The Power of Animal Therapy

A person playing with a friendly dog.

The Power of Animal Therapy

There are many types of therapeutic modalities that are helpful for different people for a number of reasons. One therapeutic modality that has been very successful for people in recovery is animal therapy. Animals, particularly dogs, can help reach and heal in ways that traditional therapy may not be able to. The special connection that humans have with animals gives animal therapy its unique power in healing.

The Power of Dogs in Non-Verbal Communication

Some clients struggle with verbal communication, particularly when opening up about their emotions or about traumatic events from their past. This is especially true of clients with post-traumatic stress disorder (PTSD), depression, or anxiety. In traditional therapy, it can take many sessions for a therapist to help a client feel safe enough to talk about themselves.

Dogs can create immediate bonds with clients, which is why they are so often used to comfort people in hospitals, after natural disasters, or while grieving the loss of a loved one. This is also why dogs are so often used as emotional support animals. There is a special connection that humans and dogs have that can be very helpful in the therapeutic process of healing. 

Clients are able to communicate with the dogs by interacting with them non-verbally, establishing feelings of trust and safety within the therapeutic setting that allow them to open up and communicate verbally more quickly than they would without the animal. Having the dog there as a companion also helps them feel safe as they share about themselves.

Animal Assisted Therapy as a Form of Healing

The use of animal-assisted therapy can decrease feelings of loneliness and increase feelings of happiness and satisfaction. While this may seem obvious to those who have pets or have had contact with animals, animals help improve mood and provide companionship that can be important, especially in early recovery. Providing these positive emotional boosts can also help provide healing during recovery, helping clients get through difficult days and improving their emotional resilience.

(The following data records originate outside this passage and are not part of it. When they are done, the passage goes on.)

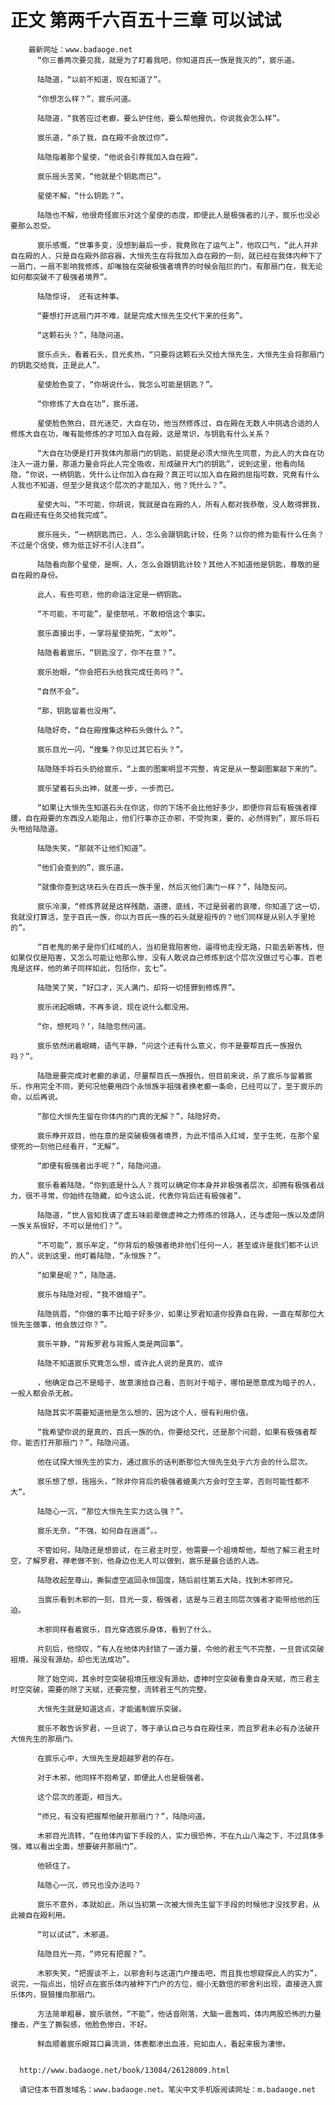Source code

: # 正文 第两千六百五十三章 可以试试
        最新网址：www.badaoge.net
          “你三番两次要见我，就是为了盯着我吧，你知道百氏一族是我灭的”，宸乐道。
      
          陆隐道，“以前不知道，现在知道了”。
      
          “你想怎么样？”，宸乐问道。
      
          陆隐道，“我答应过老癫，要么护住他，要么帮他报仇，你说我会怎么样”。
      
          宸乐道，“杀了我，自在殿不会放过你”。
      
          陆隐指着那个星使，“他说会引荐我加入自在殿”。
      
          宸乐摇头苦笑，“他就是个钥匙而已”。
      
          星使不解，“什么钥匙？”。
      
          陆隐也不解，他很奇怪宸乐对这个星使的态度，即便此人是极强者的儿子，宸乐也没必要那么忍受。
      
          宸乐感慨，“世事多变，没想到最后一步，我竟败在了运气上”，他叹口气，“此人并非自在殿的人，只是自在殿外部容器，大恒先生在将我加入自在殿的一刻，就已经在我体内种下了一扇门，一扇不影响我修炼，却唯独在突破极强者境界的时候会阻拦的门，有那扇门在，我无论如何都突破不了极强者境界”。
      
          陆隐惊讶， 还有这种事。
      
          “要想打开这扇门并不难，就是完成大恒先生交代下来的任务”。
      
          “这颗石头？”，陆隐问道。
      
          宸乐点头，看着石头，目光炙热，“只要将这颗石头交给大恒先生，大恒先生会将那扇门的钥匙交给我，正是此人”。
      
          星使脸色变了，“你胡说什么，我怎么可能是钥匙？”。
      
          “你修炼了大自在功”，宸乐道。
      
          星使脸色煞白，目光迷茫，大自在功，他当然修炼过，自在殿在无数人中挑选合适的人修炼大自在功，唯有能修炼的才可加入自在殿，这是常识，与钥匙有什么关系？
      
          “大自在功便是打开我体内那扇门的钥匙，前提是必须大恒先生同意，为此人的大自在功注入一道力量，那道力量会将此人完全吸收，形成破开大门的钥匙”，说到这里，他看向陆隐，“你说，一柄钥匙，凭什么让你加入自在殿？真正可以加入自在殿的屈指可数，究竟有什么人我也不知道，但至少是我这个层次的才能加入，他？凭什么？”。
      
          星使大叫，“不可能，你胡说，我就是自在殿的人，所有人都对我恭敬，没人敢得罪我，自在殿还有任务交给我完成”。
      
          宸乐摇头，“一柄钥匙而已，人，怎么会跟钥匙计较，任务？以你的修为能有什么任务？不过是个信使，修为低正好不引人注目”。
      
          陆隐看向那个星使，是啊，人，怎么会跟钥匙计较？其他人不知道他是钥匙，尊敬的是自在殿的身份。
      
          此人，有些可悲，他的命运注定是一柄钥匙。
      
          “不可能，不可能”，星使怒吼，不敢相信这个事实。
      
          宸乐直接出手，一掌将星使拍死，“太吵”。
      
          陆隐看着宸乐，“钥匙没了，你不在意？”。
      
          宸乐抬眼，“你会把石头给我完成任务吗？”。
      
          “自然不会”。
      
          “那，钥匙留着也没用”。
      
          陆隐好奇，“自在殿搜集这种石头做什么？”。
      
          宸乐目光一闪，“搜集？你见过其它石头？”。
      
          陆隐随手将石头扔给宸乐，“上面的图案明显不完整，肯定是从一整副图案敲下来的”。
      
          宸乐望着石头出神，就差一步，一步而已。
      
          “如果让大恒先生知道石头在你这，你的下场不会比他好多少，即便你背后有极强者撑腰，自在殿要的东西没人能阻止，他们行事亦正亦邪，不受拘束，要的，必然得到”，宸乐将石头甩给陆隐道。
      
          陆隐失笑，“那就不让他们知道”。
      
          “他们会查到的”，宸乐道。
      
          “就像你查到这块石头在百氏一族手里，然后灭他们满门一样？”，陆隐反问。
      
          宸乐冷漠，“修炼界就是这样残酷，道德，底线，不过是弱者的哀嚎，你知道了这一切，我就没打算活，至于百氏一族，你以为百氏一族的石头就是祖传的？他们同样是从别人手里抢的”。
      
          “百老鬼的弟子是你们红域的人，当初是我陷害他，逼得他走投无路，只能去新客栈，但如果仅仅是陷害，又怎么可能让他那么惨，没有人敢说自己修炼到这个层次没做过亏心事，百老鬼是这样，他的弟子同样如此，包括你，玄七”。
      
          陆隐笑了笑，“好口才，灭人满门，却将一切怪罪到修炼界”。
      
          宸乐闭起眼睛，不再多说，现在说什么都没用。
      
          “你，想死吗？‘，陆隐忽然问道。
      
          宸乐依然闭着眼睛，语气平静，“问这个还有什么意义，你不是要帮百氏一族报仇吗？”。
      
          陆隐是要完成对老癫的承诺，尽量帮百氏一族报仇，但目前来说，杀了宸乐与留着宸乐，作用完全不同，更何况他要用四个永恒族半祖强者换老癫一条命，已经可以了，至于宸乐的命，以后再说。
      
          “那位大恒先生留在你体内的门真的无解？”，陆隐好奇。
      
          宸乐睁开双目，他在意的是突破极强者境界，为此不惜杀入红域，至于生死，在那个星使死的一刻他已经看开，“无解”。
      
          “即便有极强者出手呢？”，陆隐问道。
      
          宸乐看着陆隐，“你到底是什么人？我可以确定你本身并非极强者层次，却拥有极强者战力，很不寻常，你始终在隐藏，如今这么说，代表你背后还有极强者”。
      
          陆隐道，“世人皆知我请了虚五味前辈做虚神之力修炼的领路人，还与虚阳一族以及虚阴一族关系很好，不可以是他们？”。
      
          “不可能”，宸乐牟定，“你背后的极强者绝非他们任何一人，甚至或许是我们都不认识的人”，说到这里，他盯着陆隐，“永恒族？”。
      
          “如果是呢？”，陆隐道。
      
          宸乐与陆隐对视，“我不做暗子”。
      
          陆隐挑眉，“你做的事不比暗子好多少，如果让罗君知道你投靠自在殿，一直在帮那位大恒先生做事，他会放过你？”。
      
          宸乐平静，“背叛罗君与背叛人类是两回事”。
      
          陆隐不知道宸乐究竟怎么想，或许此人说的是真的，或许
      
          ，他确定自己不是暗子，故意演给自己看，否则对于暗子，哪怕是愿意成为暗子的人，一般人都会杀无赦。
      
          陆隐其实不需要知道他是怎么想的，因为这个人，很有利用价值。
      
          “我希望你说的是真的，百氏一族的仇，你要给交代，还是那个问题，如果有极强者帮你，能否打开那扇门？”，陆隐问道。
      
          他在试探大恒先生的实力，通过宸乐的话判断那位大恒先生处于六方会的什么层次。
      
          宸乐想了想，摇摇头，“除非你背后的极强者媲美六方会时空主宰，否则可能性都不大”。
      
          陆隐心一沉，“那位大恒先生实力这么强？”。
      
          宸乐无奈，“不强，如何自在逍遥”。。
      
          不管如何，陆隐还是想尝试，在三君主时空，他需要一个祖境帮他，帮他了解三君主时空，了解罗君，禅老做不到，他身边也无人可以做到，宸乐是最合适的人选。
      
          陆隐收起至尊山，撕裂虚空返回永恒国度，随后前往第五大陆，找到木邪师兄。
      
          当宸乐看到木邪的一刻，目光一变，极强者，这是与三君主同层次强者才能带给他的压迫。
      
          木邪同样看着宸乐，目光穿透宸乐身体，看到了什么。
      
          片刻后，他惊叹，“有人在他体内封锁了一道力量，令他的君王气不完整，一旦尝试突破祖境，虽没有源劫，却也无法成功”。
      
          除了始空间，其余时空突破祖境压根没有源劫，虚神时空突破看重自身天赋，而三君主时空突破，需要的除了天赋，还要完整，流转君王气的完整。
      
          大恒先生就是知道这点，才能遏制宸乐突破。
      
          宸乐不敢告诉罗君，一旦说了，等于承认自己与自在殿往来，而且罗君未必有办法破开大恒先生的那扇门。
      
          在宸乐心中，大恒先生是超越罗君的存在。
      
          对于木邪，他同样不抱希望，即便此人也是极强者。
      
          这个层次的差距，相当大。
      
          “师兄，有没有把握帮他破开那扇门？”，陆隐问道。
      
          木邪目光流转，“在他体内留下手段的人，实力很恐怖，不在九山八海之下，不过具体多强，难以看出全面，想要破开那扇门”。
      
          他顿住了。
      
          陆隐心一沉，师兄也没办法吗？
      
          宸乐不意外，本就如此，所以当初第一次被大恒先生留下手段的时候他才没找罗君，从此被自在殿利用。
      
          “可以试试”，木邪道。
      
          陆隐目光一亮，“师兄有把握？”。
      
          木邪失笑，“把握谈不上，以邪舍利与这道门户撞击吧，而且我也想窥探此人的实力”，说完，一指点出，恰好点在宸乐体内被种下门户的方位，缩小无数倍的邪舍利出现，直接进入宸乐体内，狠狠撞向那扇门。
      
          方法简单粗暴，宸乐骇然，“不能”，他话音刚落，大脑一震轰鸣，体内两股恐怖的力量撞击，产生了撕裂感，他脸色惨白，不好。
      
          鲜血顺着宸乐眼耳口鼻流淌，体表都渗出血液，宛如血人，看起来极为凄惨。
      
      
      http://www.badaoge.net/book/13084/26128009.html
      
      请记住本书首发域名：www.badaoge.net。笔尖中文手机版阅读网址：m.badaoge.net
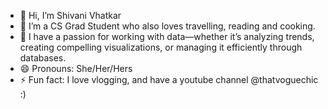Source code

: - 👋 Hi, I’m Shivani Vhatkar
- 👀 I’m a CS Grad Student who also loves travelling, reading and cooking.
- 🌱 I have a passion for working with data—whether it’s analyzing trends, creating compelling visualizations, or managing it efficiently through databases.
- 😄 Pronouns: She/Her/Hers
- ⚡ Fun fact: I love vlogging, and have a youtube channel @thatvoguechic :)

<!---
shivanivhatkar08/shivanivhatkar08 is a ✨ special ✨ repository because its `README.md` (this file) appears on your GitHub profile.
You can click the Preview link to take a look at your changes.
--->
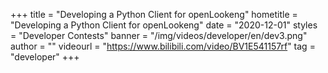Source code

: +++
    title = "Developing a Python Client for openLookeng"
    hometitle = "Developing a Python Client for openLookeng"
    date = "2020-12-01"
    styles = "Developer Contests"
    banner = "/img/videos/developer/en/dev3.png"
    author = ""
    videourl = "https://www.bilibili.com/video/BV1E541157rf" 
    tag = "developer"
+++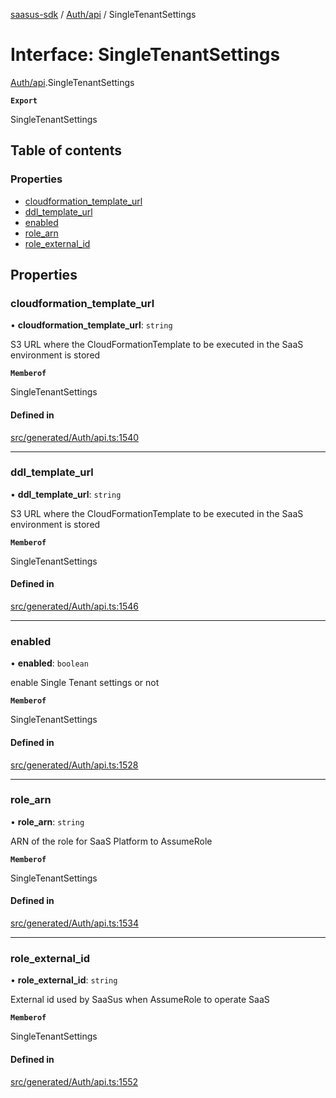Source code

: [saasus-sdk](../README.md) / [Auth/api](../modules/Auth_api.md) / SingleTenantSettings

# Interface: SingleTenantSettings

[Auth/api](../modules/Auth_api.md).SingleTenantSettings

**`Export`**

SingleTenantSettings

## Table of contents

### Properties

- [cloudformation\_template\_url](Auth_api.SingleTenantSettings.md#cloudformation_template_url)
- [ddl\_template\_url](Auth_api.SingleTenantSettings.md#ddl_template_url)
- [enabled](Auth_api.SingleTenantSettings.md#enabled)
- [role\_arn](Auth_api.SingleTenantSettings.md#role_arn)
- [role\_external\_id](Auth_api.SingleTenantSettings.md#role_external_id)

## Properties

### cloudformation\_template\_url

• **cloudformation\_template\_url**: `string`

S3 URL where the CloudFormationTemplate to be executed in the SaaS environment is stored

**`Memberof`**

SingleTenantSettings

#### Defined in

[src/generated/Auth/api.ts:1540](https://github.com/saasus-platform/saasus-sdk-javascript/blob/c6c266c/src/generated/Auth/api.ts#L1540)

___

### ddl\_template\_url

• **ddl\_template\_url**: `string`

S3 URL where the CloudFormationTemplate to be executed in the SaaS environment is stored

**`Memberof`**

SingleTenantSettings

#### Defined in

[src/generated/Auth/api.ts:1546](https://github.com/saasus-platform/saasus-sdk-javascript/blob/c6c266c/src/generated/Auth/api.ts#L1546)

___

### enabled

• **enabled**: `boolean`

enable Single Tenant settings or not

**`Memberof`**

SingleTenantSettings

#### Defined in

[src/generated/Auth/api.ts:1528](https://github.com/saasus-platform/saasus-sdk-javascript/blob/c6c266c/src/generated/Auth/api.ts#L1528)

___

### role\_arn

• **role\_arn**: `string`

ARN of the role for SaaS Platform to AssumeRole

**`Memberof`**

SingleTenantSettings

#### Defined in

[src/generated/Auth/api.ts:1534](https://github.com/saasus-platform/saasus-sdk-javascript/blob/c6c266c/src/generated/Auth/api.ts#L1534)

___

### role\_external\_id

• **role\_external\_id**: `string`

External id used by SaaSus when AssumeRole to operate SaaS

**`Memberof`**

SingleTenantSettings

#### Defined in

[src/generated/Auth/api.ts:1552](https://github.com/saasus-platform/saasus-sdk-javascript/blob/c6c266c/src/generated/Auth/api.ts#L1552)

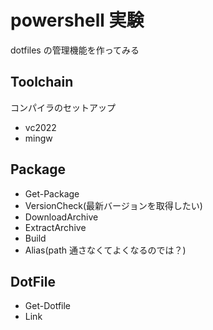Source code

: # powershell 実験

dotfiles の管理機能を作ってみる

## Toolchain
コンパイラのセットアップ

- vc2022
- mingw

## Package

- Get-Package
- VersionCheck(最新バージョンを取得したい)
- DownloadArchive
- ExtractArchive
- Build
- Alias(path 通さなくてよくなるのでは？)

## DotFile

- Get-Dotfile
- Link

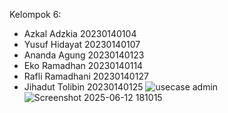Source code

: Kelompok 6:
- Azkal Adzkia 20230140104
- Yusuf Hidayat 20230140107
- Ananda Agung 20230140123
- Eko Ramadhan 20230140114
- Rafli Ramadhani 20230140127
- Jihadut Tolibin 20230140125
![usecase admin](https://github.com/user-attachments/assets/bdb15035-ad58-4904-a817-9e41ece3bbad)
![Screenshot 2025-06-12 181015](https://github.com/user-attachments/assets/bf364bc9-638a-442b-b837-f4afa1159652)
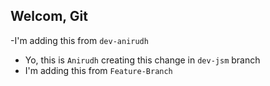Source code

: 
## Welcom, Git

-I'm adding this from `dev-anirudh`
- Yo, this is `Anirudh` creating this change in `dev-jsm` branch
- I'm adding this from `Feature-Branch`
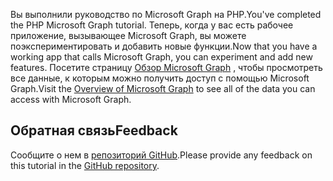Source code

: <!-- markdownlint-disable MD002 MD041 -->

<span data-ttu-id="bda00-101">Вы выполнили руководство по Microsoft Graph на PHP.</span><span class="sxs-lookup"><span data-stu-id="bda00-101">You've completed the PHP Microsoft Graph tutorial.</span></span> <span data-ttu-id="bda00-102">Теперь, когда у вас есть рабочее приложение, вызывающее Microsoft Graph, вы можете поэкспериментировать и добавить новые функции.</span><span class="sxs-lookup"><span data-stu-id="bda00-102">Now that you have a working app that calls Microsoft Graph, you can experiment and add new features.</span></span> <span data-ttu-id="bda00-103">Посетите страницу [Обзор Microsoft Graph](/graph/overview) , чтобы просмотреть все данные, к которым можно получить доступ с помощью Microsoft Graph.</span><span class="sxs-lookup"><span data-stu-id="bda00-103">Visit the [Overview of Microsoft Graph](/graph/overview) to see all of the data you can access with Microsoft Graph.</span></span>

## <a name="feedback"></a><span data-ttu-id="bda00-104">Обратная связь</span><span class="sxs-lookup"><span data-stu-id="bda00-104">Feedback</span></span>

<span data-ttu-id="bda00-105">Сообщите о нем в [репозиторий GitHub](https://github.com/microsoftgraph/msgraph-training-phpapp).</span><span class="sxs-lookup"><span data-stu-id="bda00-105">Please provide any feedback on this tutorial in the [GitHub repository](https://github.com/microsoftgraph/msgraph-training-phpapp).</span></span>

The Power of Dog Therapy and Stress Reduction

Having dogs in therapy can be a powerful source of stress reduction for clients. Not only can petting dogs help lower blood pressure, but interacting with animals can also lower your cortisol levels, the hormone which rises with stress. These physiological responses to animals in the therapeutic setting demonstrate the power that dogs can have on clients as they work through challenging emotions and memories.

Dogs can lower anxiety levels in clients and can also decrease aggressive responses and behaviors during therapy. They can serve as calming, soothing influences in an environment that can be extremely emotional and intense. Dogs in therapy can help create an environment that feels less stressful for the client and can improve the overall outcome of the therapy sessions.

Why Therapy Dogs Help Nurture Trust

Those who are in recovery have often been through a lot in their lives—from trauma, abuse, addiction, and experiencing challenging mental health disorders—and trust may not be easy for them. Learning to trust again can be particularly challenging for those who have survived trauma. Yet therapy dogs can help clients learn to trust again more easily because of the type of relationship they have with people.

Dogs are more willing to offer their trust in people, which can be a new sensation for some clients. These same clients can return that trust by learning to respect the dog’s boundaries, learning to care for the animal, and helping to be responsible for the dog’s emotional well-being. This can create a symbiotic relationship within therapy that also helps nurture and develop a mutual sense of trust that can eventually be transferred over to human relationships as well.

How Working With Animals Increases Confidence

Clients who work with dogs in therapy can also experience improved self-esteem and increased confidence as they have successful interactions with the animals. Social interactions can be very difficult for many people, and learning appropriate boundaries and ways to communicate, even non-verbally, can be challenging. Being able to work with dogs and have them reciprocate positive interactions can help clients feel better about themselves and improve their ability to interact with humans as well.

Interacting with animals can help teach skills like empathy and understanding that can transfer over to relationships with other people. Dogs can often be more loving, patient, and forgiving than people, and thus provide excellent companions in the therapeutic process. For all of these and so many other reasons, using dogs in therapy can be a powerful experience for everyone.